What to do ▸ The output should be the line containing "智慧者施与　　一切众生乐" and every later line of the records, exactly as written, and nothing else.

══════════════════════════════

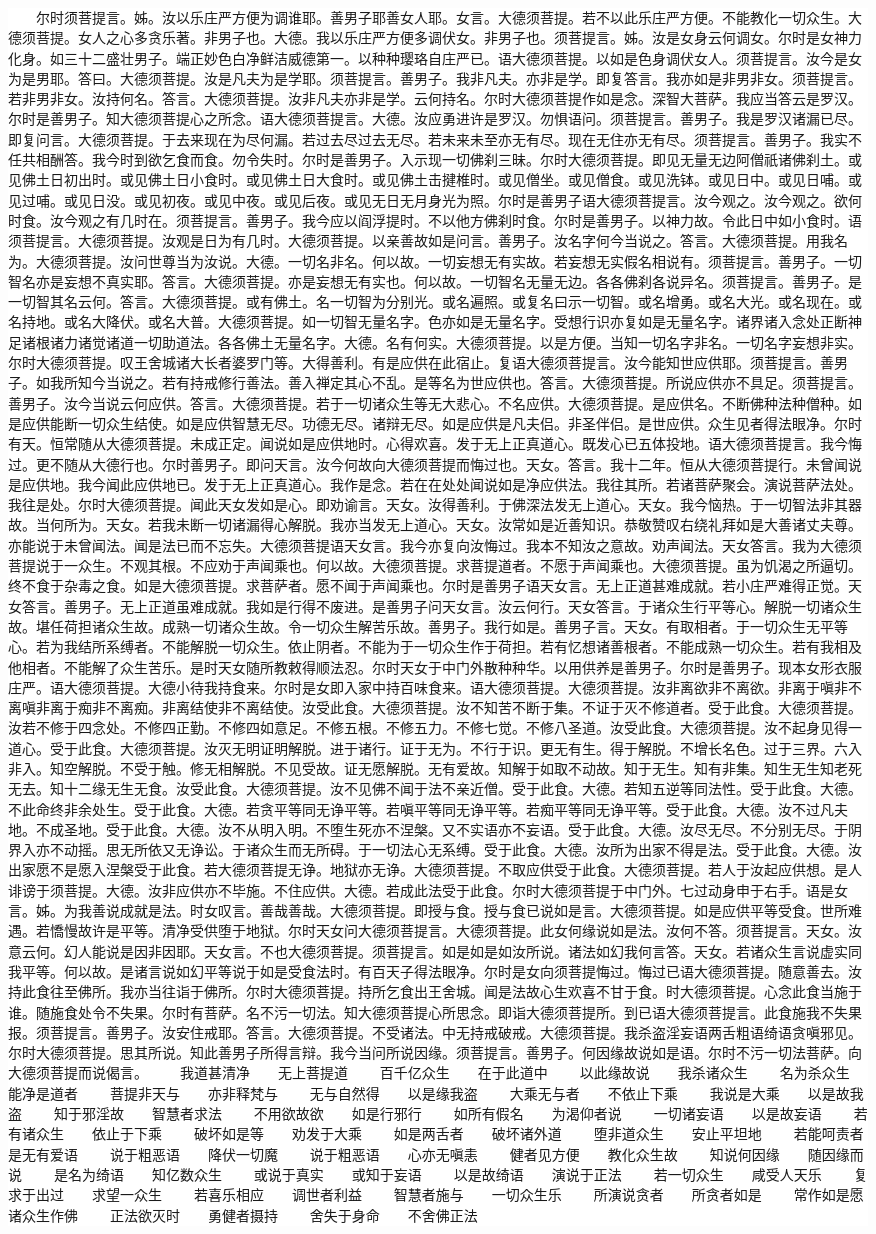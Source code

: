 　　尔时须菩提言。姊。汝以乐庄严方便为调谁耶。善男子耶善女人耶。女言。大德须菩提。若不以此乐庄严方便。不能教化一切众生。大德须菩提。女人之心多贪乐著。非男子也。大德。我以乐庄严方便多调伏女。非男子也。须菩提言。姊。汝是女身云何调女。尔时是女神力化身。如三十二盛壮男子。端正妙色白净鲜洁威德第一。以种种璎珞自庄严已。语大德须菩提。以如是色身调伏女人。须菩提言。汝今是女为是男耶。答曰。大德须菩提。汝是凡夫为是学耶。须菩提言。善男子。我非凡夫。亦非是学。即复答言。我亦如是非男非女。须菩提言。若非男非女。汝持何名。答言。大德须菩提。汝非凡夫亦非是学。云何持名。尔时大德须菩提作如是念。深智大菩萨。我应当答云是罗汉。尔时是善男子。知大德须菩提心之所念。语大德须菩提言。大德。汝应勇进许是罗汉。勿惧语问。须菩提言。善男子。我是罗汉诸漏已尽。即复问言。大德须菩提。于去来现在为尽何漏。若过去尽过去无尽。若未来未至亦无有尽。现在无住亦无有尽。须菩提言。善男子。我实不任共相酬答。我今时到欲乞食而食。勿令失时。尔时是善男子。入示现一切佛刹三昧。尔时大德须菩提。即见无量无边阿僧祇诸佛刹土。或见佛土日初出时。或见佛土日小食时。或见佛土日大食时。或见佛土击揵椎时。或见僧坐。或见僧食。或见洗钵。或见日中。或见日哺。或见过哺。或见日没。或见初夜。或见中夜。或见后夜。或见无日无月身光为照。尔时是善男子语大德须菩提言。汝今观之。汝今观之。欲何时食。汝今观之有几时在。须菩提言。善男子。我今应以阎浮提时。不以他方佛刹时食。尔时是善男子。以神力故。令此日中如小食时。语须菩提言。大德须菩提。汝观是日为有几时。大德须菩提。以亲善故如是问言。善男子。汝名字何今当说之。答言。大德须菩提。用我名为。大德须菩提。汝问世尊当为汝说。大德。一切名非名。何以故。一切妄想无有实故。若妄想无实假名相说有。须菩提言。善男子。一切智名亦是妄想不真实耶。答言。大德须菩提。亦是妄想无有实也。何以故。一切智名无量无边。各各佛刹各说异名。须菩提言。善男子。是一切智其名云何。答言。大德须菩提。或有佛土。名一切智为分别光。或名遍照。或复名曰示一切智。或名增勇。或名大光。或名现在。或名持地。或名大降伏。或名大普。大德须菩提。如一切智无量名字。色亦如是无量名字。受想行识亦复如是无量名字。诸界诸入念处正断神足诸根诸力诸觉诸道一切助道法。各各佛土无量名字。大德。名有何实。大德须菩提。以是方便。当知一切名字非名。一切名字妄想非实。尔时大德须菩提。叹王舍城诸大长者婆罗门等。大得善利。有是应供在此宿止。复语大德须菩提言。汝今能知世应供耶。须菩提言。善男子。如我所知今当说之。若有持戒修行善法。善入禅定其心不乱。是等名为世应供也。答言。大德须菩提。所说应供亦不具足。须菩提言。善男子。汝今当说云何应供。答言。大德须菩提。若于一切诸众生等无大悲心。不名应供。大德须菩提。是应供名。不断佛种法种僧种。如是应供能断一切众生结使。如是应供智慧无尽。功德无尽。诸辩无尽。如是应供是凡夫侣。非圣伴侣。是世应供。众生见者得法眼净。尔时有天。恒常随从大德须菩提。未成正定。闻说如是应供地时。心得欢喜。发于无上正真道心。既发心已五体投地。语大德须菩提言。我今悔过。更不随从大德行也。尔时善男子。即问天言。汝今何故向大德须菩提而悔过也。天女。答言。我十二年。恒从大德须菩提行。未曾闻说是应供地。我今闻此应供地已。发于无上正真道心。我作是念。若在在处处闻说如是净应供法。我往其所。若诸菩萨聚会。演说菩萨法处。我往是处。尔时大德须菩提。闻此天女发如是心。即劝谕言。天女。汝得善利。于佛深法发无上道心。天女。我今恼热。于一切智法非其器故。当何所为。天女。若我未断一切诸漏得心解脱。我亦当发无上道心。天女。汝常如是近善知识。恭敬赞叹右绕礼拜如是大善诸丈夫尊。亦能说于未曾闻法。闻是法已而不忘失。大德须菩提语天女言。我今亦复向汝悔过。我本不知汝之意故。劝声闻法。天女答言。我为大德须菩提说于一众生。不观其根。不应劝于声闻乘也。何以故。大德须菩提。求菩提道者。不愿于声闻乘也。大德须菩提。虽为饥渴之所逼切。终不食于杂毒之食。如是大德须菩提。求菩萨者。愿不闻于声闻乘也。尔时是善男子语天女言。无上正道甚难成就。若小庄严难得正觉。天女答言。善男子。无上正道虽难成就。我如是行得不废进。是善男子问天女言。汝云何行。天女答言。于诸众生行平等心。解脱一切诸众生故。堪任荷担诸众生故。成熟一切诸众生故。令一切众生解苦乐故。善男子。我行如是。善男子言。天女。有取相者。于一切众生无平等心。若为我结所系缚者。不能解脱一切众生。依止阴者。不能为于一切众生作于荷担。若有忆想诸善根者。不能成熟一切众生。若有我相及他相者。不能解了众生苦乐。是时天女随所教敕得顺法忍。尔时天女于中门外散种种华。以用供养是善男子。尔时是善男子。现本女形衣服庄严。语大德须菩提。大德小待我持食来。尔时是女即入家中持百味食来。语大德须菩提。大德须菩提。汝非离欲非不离欲。非离于嗔非不离嗔非离于痴非不离痴。非离结使非不离结使。汝受此食。大德须菩提。汝不知苦不断于集。不证于灭不修道者。受于此食。大德须菩提。汝若不修于四念处。不修四正勤。不修四如意足。不修五根。不修五力。不修七觉。不修八圣道。汝受此食。大德须菩提。汝不起身见得一道心。受于此食。大德须菩提。汝灭无明证明解脱。进于诸行。证于无为。不行于识。更无有生。得于解脱。不增长名色。过于三界。六入非入。知空解脱。不受于触。修无相解脱。不见受故。证无愿解脱。无有爱故。知解于如取不动故。知于无生。知有非集。知生无生知老死无去。知十二缘无生无食。汝受此食。大德须菩提。汝不见佛不闻于法不亲近僧。受于此食。大德。若知五逆等同法性。受于此食。大德。不此命终非余处生。受于此食。大德。若贪平等同无诤平等。若嗔平等同无诤平等。若痴平等同无诤平等。受于此食。大德。汝不过凡夫地。不成圣地。受于此食。大德。汝不从明入明。不堕生死亦不涅槃。又不实语亦不妄语。受于此食。大德。汝尽无尽。不分别无尽。于阴界入亦不动摇。思无所依又无诤讼。于诸众生而无所碍。于一切法心无系缚。受于此食。大德。汝所为出家不得是法。受于此食。大德。汝出家愿不是愿入涅槃受于此食。若大德须菩提无诤。地狱亦无诤。大德须菩提。不取应供受于此食。大德须菩提。若人于汝起应供想。是人诽谤于须菩提。大德。汝非应供亦不毕施。不住应供。大德。若成此法受于此食。尔时大德须菩提于中门外。七过动身申于右手。语是女言。姊。为我善说成就是法。时女叹言。善哉善哉。大德须菩提。即授与食。授与食已说如是言。大德须菩提。如是应供平等受食。世所难遇。若憍慢故许是平等。清净受供堕于地狱。尔时天女问大德须菩提言。大德须菩提。此女何缘说如是法。汝何不答。须菩提言。天女。汝意云何。幻人能说是因非因耶。天女言。不也大德须菩提。须菩提言。如是如是如汝所说。诸法如幻我何言答。天女。若诸众生言说虚实同我平等。何以故。是诸言说如幻平等说于如是受食法时。有百天子得法眼净。尔时是女向须菩提悔过。悔过已语大德须菩提。随意善去。汝持此食往至佛所。我亦当往诣于佛所。尔时大德须菩提。持所乞食出王舍城。闻是法故心生欢喜不甘于食。时大德须菩提。心念此食当施于谁。随施食处令不失果。尔时有菩萨。名不污一切法。知大德须菩提心所思念。即诣大德须菩提所。到已语大德须菩提言。此食施我不失果报。须菩提言。善男子。汝安住戒耶。答言。大德须菩提。不受诸法。中无持戒破戒。大德须菩提。我杀盗淫妄语两舌粗语绮语贪嗔邪见。尔时大德须菩提。思其所说。知此善男子所得言辩。我今当问所说因缘。须菩提言。善男子。何因缘故说如是语。尔时不污一切法菩萨。向大德须菩提而说偈言。
　　我道甚清净　　无上菩提道
　　百千亿众生　　在于此道中
　　以此缘故说　　我杀诸众生
　　名为杀众生　　能净是道者
　　菩提非天与　　亦非释梵与
　　无与自然得　　以是缘我盗
　　大乘无与者　　不依止下乘
　　我说是大乘　　以是故我盗
　　知于邪淫故　　智慧者求法
　　不用欲故欲　　如是行邪行
　　如所有假名　　为渴仰者说
　　一切诸妄语　　以是故妄语
　　若有诸众生　　依止于下乘
　　破坏如是等　　劝发于大乘
　　如是两舌者　　破坏诸外道
　　堕非道众生　　安止平坦地
　　若能呵责者　　是无有爱语
　　说于粗恶语　　降伏一切魔
　　说于粗恶语　　心亦无嗔恚
　　健者见方便　　教化众生故
　　知说何因缘　　随因缘而说
　　是名为绮语　　知亿数众生
　　或说于真实　　或知于妄语
　　以是故绮语　　演说于正法
　　若一切众生　　咸受人天乐
　　复求于出过　　求望一众生
　　若喜乐相应　　调世者利益
　　智慧者施与　　一切众生乐
　　所演说贪者　　所贪者如是
　　常作如是愿　　诸众生作佛
　　正法欲灭时　　勇健者摄持
　　舍失于身命　　不舍佛正法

══════════════════════════════

Written response ▸
　　智慧者施与　　一切众生乐
　　所演说贪者　　所贪者如是
　　常作如是愿　　诸众生作佛
　　正法欲灭时　　勇健者摄持
　　舍失于身命　　不舍佛正法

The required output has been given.